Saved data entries
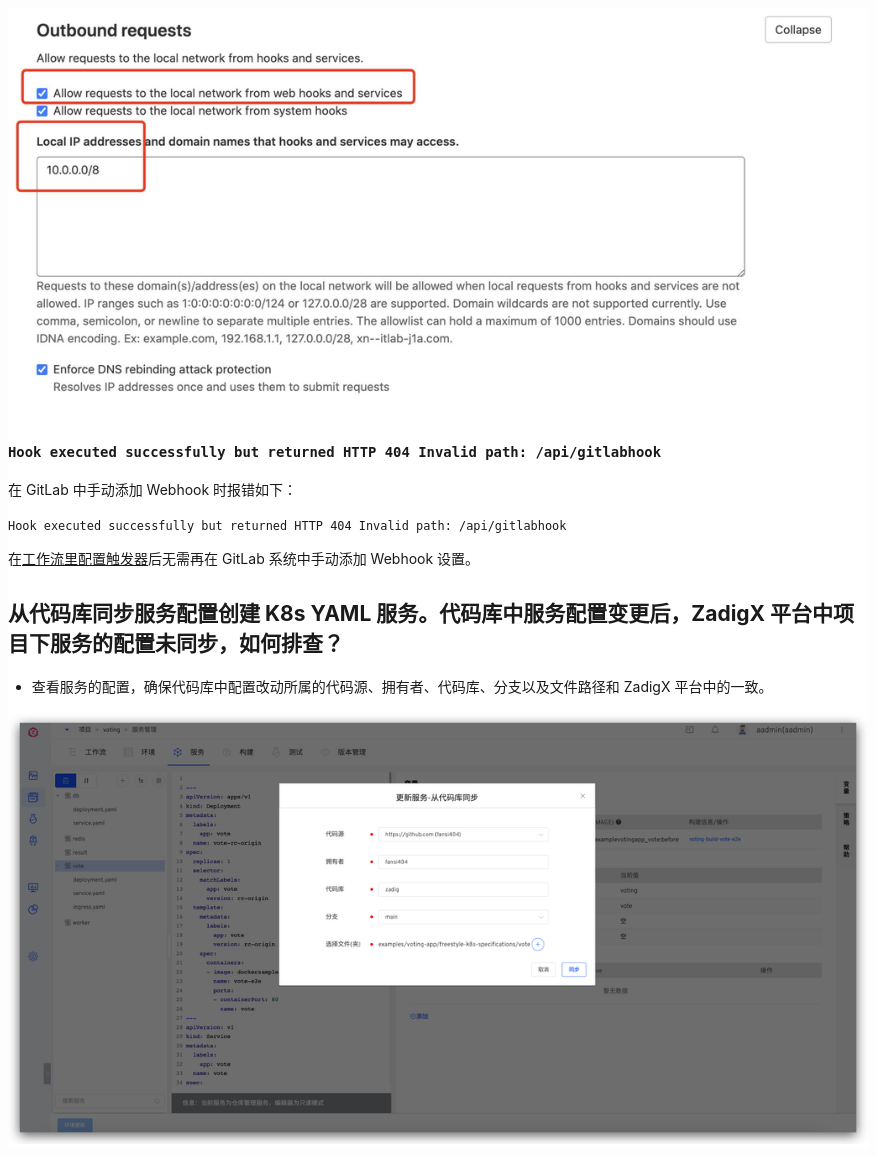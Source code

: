 ![GitLab 配置](./_images/gitlab_config.png)

### `Hook executed successfully but returned HTTP 404 Invalid path: /api/gitlabhook`

在 GitLab 中手动添加 Webhook 时报错如下：

```
Hook executed successfully but returned HTTP 404 Invalid path: /api/gitlabhook
```

在[工作流里配置触发器](/ZadigX%20v1.7.0/project/workflow/#git-webhook)后无需再在 GitLab 系统中手动添加 Webhook 设置。

## 从代码库同步服务配置创建 K8s YAML 服务。代码库中服务配置变更后，ZadigX 平台中项目下服务的配置未同步，如何排查？
- 查看服务的配置，确保代码库中配置改动所属的代码源、拥有者、代码库、分支以及文件路径和 ZadigX 平台中的一致。

![查看 K8s YAML 服务配置的托管仓库信息](./_images/check_webhook_setting_for_service.png)
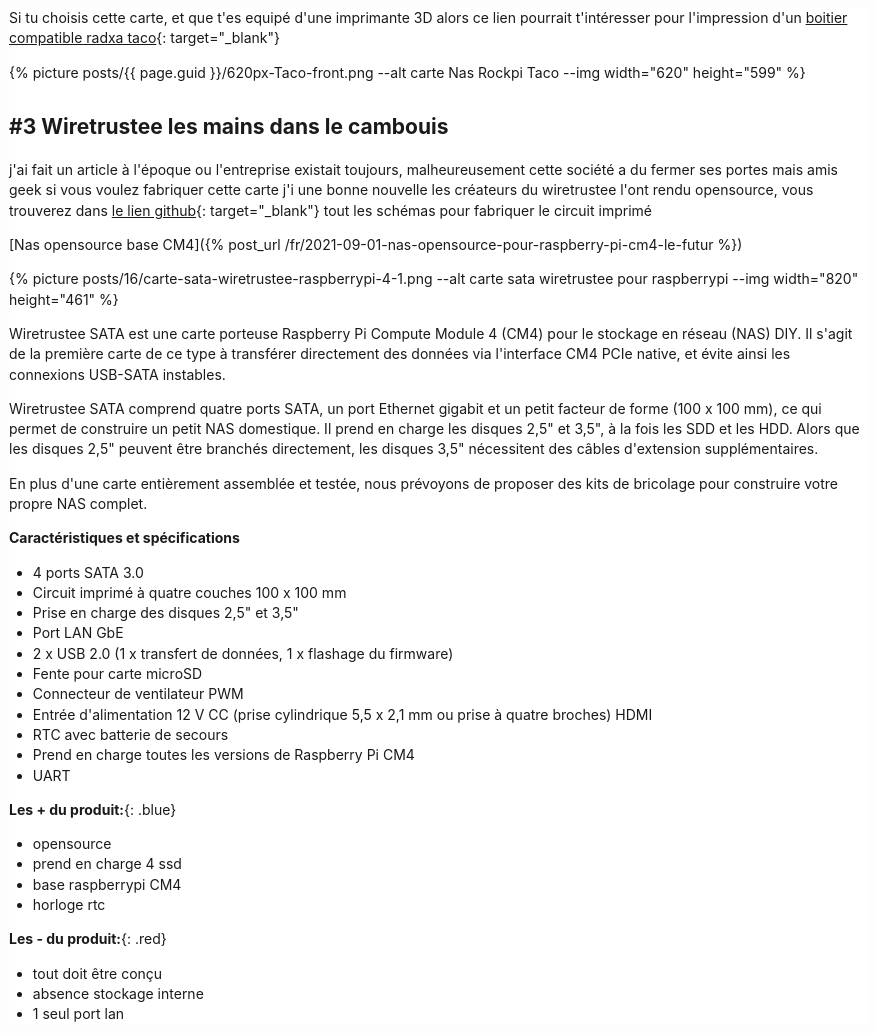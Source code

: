 Si tu choisis cette carte, et que t'es equipé d'une imprimante 3D alors ce lien pourrait t'intéresser pour l'impression d'un [boitier compatible radxa taco](https://www.thingiverse.com/thing:5811612){: target="_blank"}

{% picture posts/{{ page.guid }}/620px-Taco-front.png --alt carte Nas Rockpi Taco  --img width="620" height="599" %}

## #3 Wiretrustee les mains dans le cambouis

j'ai fait un article à l'époque ou l'entreprise existait toujours, malheureusement cette société a du fermer ses portes mais amis geek si vous voulez fabriquer cette carte j'i une bonne nouvelle les créateurs du wiretrustee l'ont rendu opensource, vous trouverez dans [le lien github](https://github.com/wiretrustee/cm4-sata-board){: target="_blank"} tout les schémas pour fabriquer le circuit imprimé

[Nas opensource base CM4]({% post_url /fr/2021-09-01-nas-opensource-pour-raspberry-pi-cm4-le-futur %})

{% picture posts/16/carte-sata-wiretrustee-raspberrypi-4-1.png --alt carte sata wiretrustee pour raspberrypi --img width="820" height="461" %}

Wiretrustee SATA est une carte porteuse Raspberry Pi Compute Module 4 (CM4) pour le stockage en réseau (NAS) DIY. Il s'agit de la première carte de ce type à transférer directement des données via l'interface CM4 PCIe native, et évite ainsi les connexions USB-SATA instables.

Wiretrustee SATA comprend quatre ports SATA, un port Ethernet gigabit et un petit facteur de forme (100 x 100 mm), ce qui permet de construire un petit NAS domestique. Il prend en charge les disques 2,5" et 3,5", à la fois les SDD et les HDD. Alors que les disques 2,5" peuvent être branchés directement, les disques 3,5" nécessitent des câbles d'extension supplémentaires.

En plus d'une carte entièrement assemblée et testée, nous prévoyons de proposer des kits de bricolage pour construire votre propre NAS complet.

**Caractéristiques et spécifications**
- 4 ports SATA 3.0
- Circuit imprimé à quatre couches 100 x 100 mm
- Prise en charge des disques 2,5" et 3,5"
- Port LAN GbE
- 2 x USB 2.0 (1 x transfert de données, 1 x flashage du firmware)
- Fente pour carte microSD
- Connecteur de ventilateur PWM
- Entrée d'alimentation 12 V CC (prise cylindrique 5,5 x 2,1 mm ou prise à quatre broches)
HDMI
- RTC avec batterie de secours
- Prend en charge toutes les versions de Raspberry Pi CM4
- UART

**Les + du produit:**{: .blue}
- opensource
- prend en charge 4 ssd
- base raspberrypi CM4
- horloge rtc

**Les - du produit:**{: .red}
- tout doit être conçu
- absence stockage interne
- 1 seul port lan
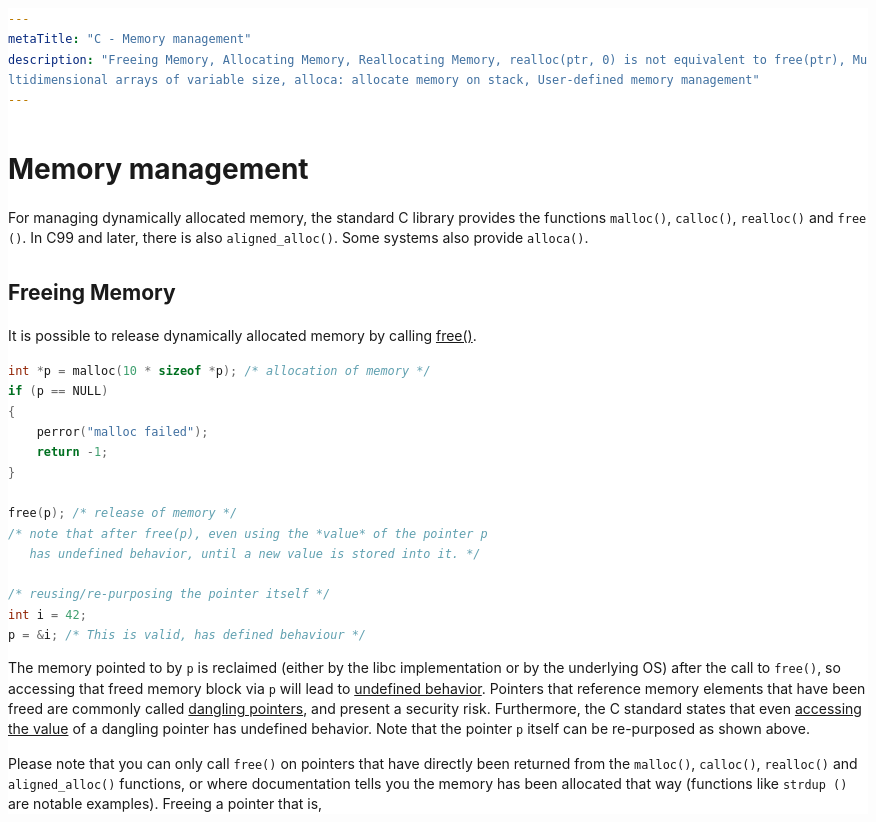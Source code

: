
 ```yaml
---
metaTitle: "C - Memory management"
description: "Freeing Memory, Allocating Memory, Reallocating Memory, realloc(ptr, 0) is not equivalent to free(ptr), Multidimensional arrays of variable size, alloca: allocate memory on stack, User-defined memory management"
---
```


# Memory management


For managing dynamically allocated memory, the standard C library provides the functions `malloc()`, `calloc()`, `realloc()` and `free()`. In C99 and later, there is also `aligned_alloc()`.  Some systems also provide `alloca()`.



## Freeing Memory


It is possible to release dynamically allocated memory by calling [free()](http://linux.die.net/man/3/free).

```c
int *p = malloc(10 * sizeof *p); /* allocation of memory */
if (p == NULL) 
{
    perror("malloc failed");
    return -1;
}

free(p); /* release of memory */
/* note that after free(p), even using the *value* of the pointer p
   has undefined behavior, until a new value is stored into it. */

/* reusing/re-purposing the pointer itself */
int i = 42;
p = &i; /* This is valid, has defined behaviour */

```

The memory pointed to by `p` is reclaimed (either by the libc implementation or by the underlying OS) after the call to `free()`, so accessing that freed memory block via `p` will lead to [undefined behavior](http://stackoverflow.com/documentation/c/364/undefined-behavior#t=201607290847035891683). Pointers that reference memory elements that have been freed are commonly called [dangling pointers](https://en.wikipedia.org/wiki/Dangling_pointer), and present a security risk. Furthermore, the C standard states that even [accessing the value](http://stackoverflow.com/documentation/c/364/undefined-behavior/2775/read-value-of-pointer-that-was-freed#t=201608050732042665317) of a dangling pointer has undefined behavior. Note that the pointer `p` itself can be re-purposed as shown above.

Please note that you can only call `free()` on pointers that have directly been returned from the `malloc()`, `calloc()`, `realloc()` and `aligned_alloc()` functions, or where documentation tells you the memory has been allocated that way (functions like `strdup ()` are notable examples). Freeing a pointer that is,
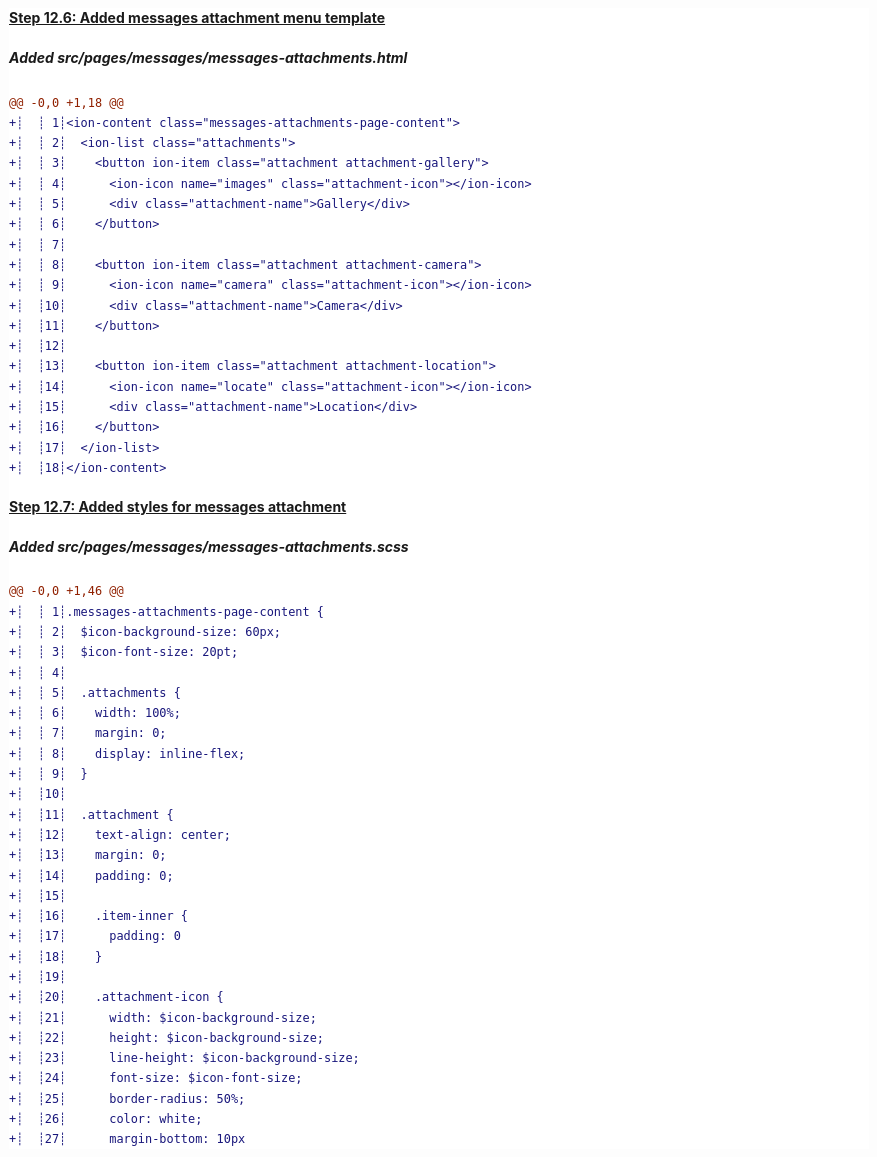 #### [Step 12.6: Added messages attachment menu template](https://github.com/Urigo/Ionic2CLI-Meteor-WhatsApp/commit/498be58d)

##### Added src&#x2F;pages&#x2F;messages&#x2F;messages-attachments.html
```diff
@@ -0,0 +1,18 @@
+┊  ┊ 1┊<ion-content class="messages-attachments-page-content">
+┊  ┊ 2┊  <ion-list class="attachments">
+┊  ┊ 3┊    <button ion-item class="attachment attachment-gallery">
+┊  ┊ 4┊      <ion-icon name="images" class="attachment-icon"></ion-icon>
+┊  ┊ 5┊      <div class="attachment-name">Gallery</div>
+┊  ┊ 6┊    </button>
+┊  ┊ 7┊
+┊  ┊ 8┊    <button ion-item class="attachment attachment-camera">
+┊  ┊ 9┊      <ion-icon name="camera" class="attachment-icon"></ion-icon>
+┊  ┊10┊      <div class="attachment-name">Camera</div>
+┊  ┊11┊    </button>
+┊  ┊12┊
+┊  ┊13┊    <button ion-item class="attachment attachment-location">
+┊  ┊14┊      <ion-icon name="locate" class="attachment-icon"></ion-icon>
+┊  ┊15┊      <div class="attachment-name">Location</div>
+┊  ┊16┊    </button>
+┊  ┊17┊  </ion-list>
+┊  ┊18┊</ion-content>
```

[}]: #

[{]: <helper> (diffStep "12.7")

#### [Step 12.7: Added styles for messages attachment](https://github.com/Urigo/Ionic2CLI-Meteor-WhatsApp/commit/8663a928)

##### Added src&#x2F;pages&#x2F;messages&#x2F;messages-attachments.scss
```diff
@@ -0,0 +1,46 @@
+┊  ┊ 1┊.messages-attachments-page-content {
+┊  ┊ 2┊  $icon-background-size: 60px;
+┊  ┊ 3┊  $icon-font-size: 20pt;
+┊  ┊ 4┊
+┊  ┊ 5┊  .attachments {
+┊  ┊ 6┊    width: 100%;
+┊  ┊ 7┊    margin: 0;
+┊  ┊ 8┊    display: inline-flex;
+┊  ┊ 9┊  }
+┊  ┊10┊
+┊  ┊11┊  .attachment {
+┊  ┊12┊    text-align: center;
+┊  ┊13┊    margin: 0;
+┊  ┊14┊    padding: 0;
+┊  ┊15┊
+┊  ┊16┊    .item-inner {
+┊  ┊17┊      padding: 0
+┊  ┊18┊    }
+┊  ┊19┊
+┊  ┊20┊    .attachment-icon {
+┊  ┊21┊      width: $icon-background-size;
+┊  ┊22┊      height: $icon-background-size;
+┊  ┊23┊      line-height: $icon-background-size;
+┊  ┊24┊      font-size: $icon-font-size;
+┊  ┊25┊      border-radius: 50%;
+┊  ┊26┊      color: white;
+┊  ┊27┊      margin-bottom: 10px
```

[{]: <helper> (diffStep "12.3")
[{]: <helper> (diffStep "12.4")
[{]: <helper> (diffStep "12.5")
[{]: <helper> (diffStep "12.6")
[{]: <helper> (diffStep "12.8")
[{]: <helper> (diffStep "12.9")
[{]: <helper> (diffStep "12.10")
[{]: <helper> (diffStep "12.11")
[{]: <helper> (diffStep "12.12")
[{]: <helper> (diffStep "12.13")
[{]: <helper> (diffStep "12.14")
[{]: <helper> (diffStep "12.15")
[{]: <helper> (diffStep "12.16")
[{]: <helper> (diffStep "12.17")
[{]: <helper> (diffStep "12.18")
[{]: <helper> (diffStep "12.19")
[{]: <helper> (diffStep "12.20")
[{]: <helper> (diffStep "12.21")
[{]: <helper> (diffStep "12.22")
[{]: <helper> (diffStep "12.23")
[{]: <helper> (navStep nextRef="https://angular-meteor.com/tutorials/whatsapp2/ionic/file-upload" prevRef="https://angular-meteor.com/tutorials/whatsapp2/ionic/android-testing")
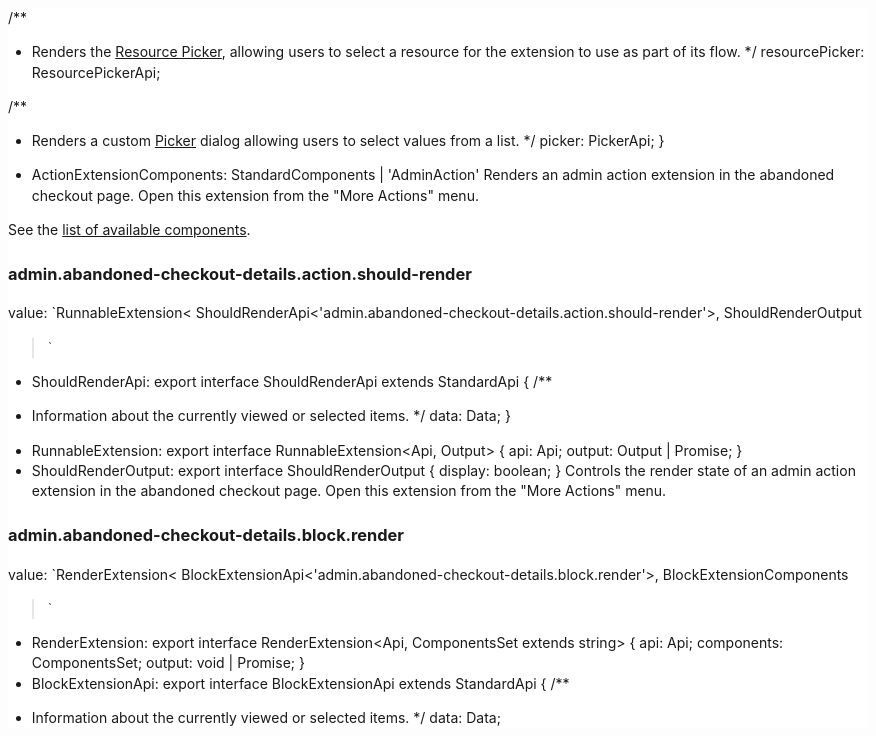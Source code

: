   /**
   * Renders the [Resource Picker](resource-picker), allowing users to select a resource for the extension to use as part of its flow.
   */
  resourcePicker: ResourcePickerApi;

  /**
   * Renders a custom [Picker](picker) dialog allowing users to select values from a list.
   */
  picker: PickerApi;
}
  - ActionExtensionComponents: StandardComponents | 'AdminAction'
Renders an admin action extension in the abandoned checkout page. Open this extension from the "More Actions" menu.

See the [list of available components](https://shopify.dev/docs/api/admin-extensions/components).

### admin.abandoned-checkout-details.action.should-render

value: `RunnableExtension<
    ShouldRenderApi<'admin.abandoned-checkout-details.action.should-render'>,
    ShouldRenderOutput
  >`

  - ShouldRenderApi: export interface ShouldRenderApi<ExtensionTarget extends AnyExtensionTarget>
  extends StandardApi<ExtensionTarget> {
  /**
   * Information about the currently viewed or selected items.
   */
  data: Data;
}
  - RunnableExtension: export interface RunnableExtension<Api, Output> {
  api: Api;
  output: Output | Promise<Output>;
}
  - ShouldRenderOutput: export interface ShouldRenderOutput {
  display: boolean;
}
Controls the render state of an admin action extension in the abandoned checkout page. Open this extension from the "More Actions" menu.

### admin.abandoned-checkout-details.block.render

value: `RenderExtension<
    BlockExtensionApi<'admin.abandoned-checkout-details.block.render'>,
    BlockExtensionComponents
  >`

  - RenderExtension: export interface RenderExtension<Api, ComponentsSet extends string> {
  api: Api;
  components: ComponentsSet;
  output: void | Promise<void>;
}
  - BlockExtensionApi: export interface BlockExtensionApi<ExtensionTarget extends AnyExtensionTarget>
  extends StandardApi<ExtensionTarget> {
  /**
   * Information about the currently viewed or selected items.
   */
  data: Data;
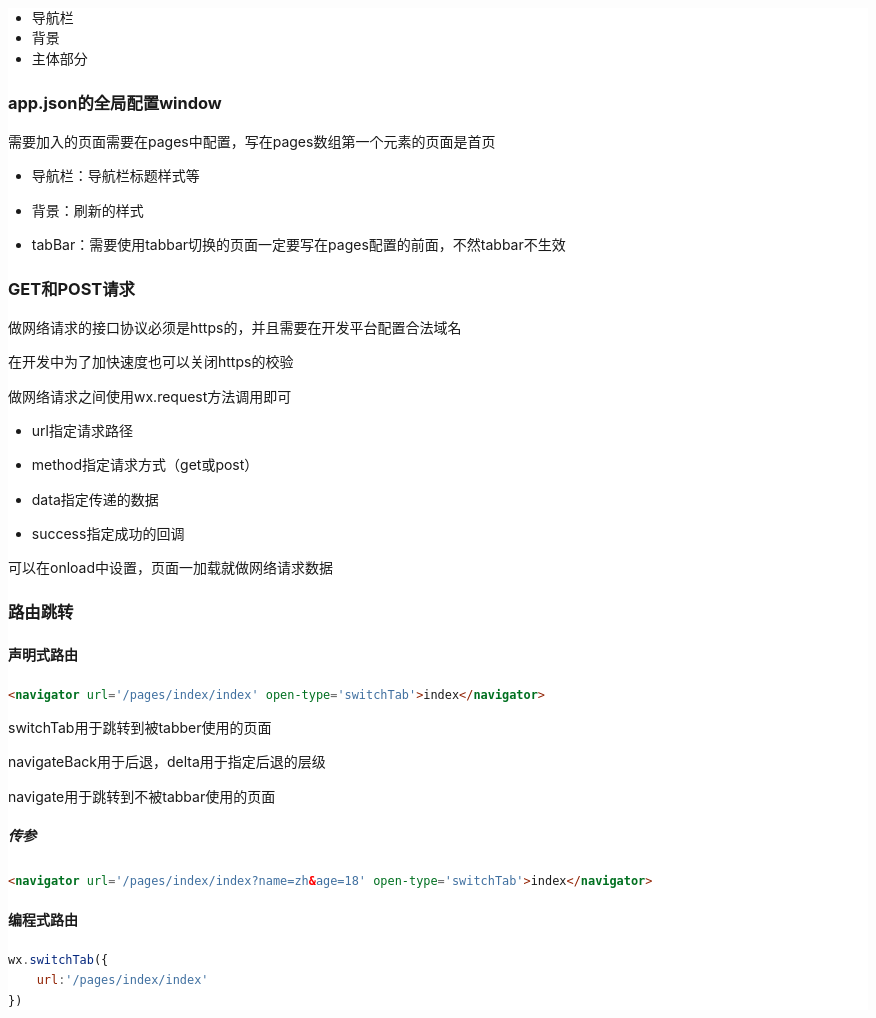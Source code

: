 - 导航栏
- 背景
- 主体部分

### app.json的全局配置window

需要加入的页面需要在pages中配置，写在pages数组第一个元素的页面是首页

- 导航栏：导航栏标题样式等

- 背景：刷新的样式

- tabBar：需要使用tabbar切换的页面一定要写在pages配置的前面，不然tabbar不生效

### GET和POST请求

做网络请求的接口协议必须是https的，并且需要在开发平台配置合法域名

在开发中为了加快速度也可以关闭https的校验

做网络请求之间使用wx.request方法调用即可

- url指定请求路径

- method指定请求方式（get或post）

- data指定传递的数据

- success指定成功的回调

可以在onload中设置，页面一加载就做网络请求数据

### 路由跳转

#### 声明式路由

```html
<navigator url='/pages/index/index' open-type='switchTab'>index</navigator>
```

switchTab用于跳转到被tabber使用的页面

navigateBack用于后退，delta用于指定后退的层级

navigate用于跳转到不被tabbar使用的页面

##### 传参

```html
<navigator url='/pages/index/index?name=zh&age=18' open-type='switchTab'>index</navigator>
```

#### 编程式路由

```javascript
wx.switchTab({
    url:'/pages/index/index'
})
```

→ Your task: If a line in the records has the word "allocated", copy that line.

→ Answer for this exercise:
For managing dynamically allocated memory, the standard C library provides the functions `malloc()`, `calloc()`, `realloc()` and `free()`. In C99 and later, there is also `aligned_alloc()`.  Some systems also provide `alloca()`.
It is possible to release dynamically allocated memory by calling [free()](http://linux.die.net/man/3/free).
Please note that you can only call `free()` on pointers that have directly been returned from the `malloc()`, `calloc()`, `realloc()` and `aligned_alloc()` functions, or where documentation tells you the memory has been allocated that way (functions like `strdup ()` are notable examples). Freeing a pointer that is,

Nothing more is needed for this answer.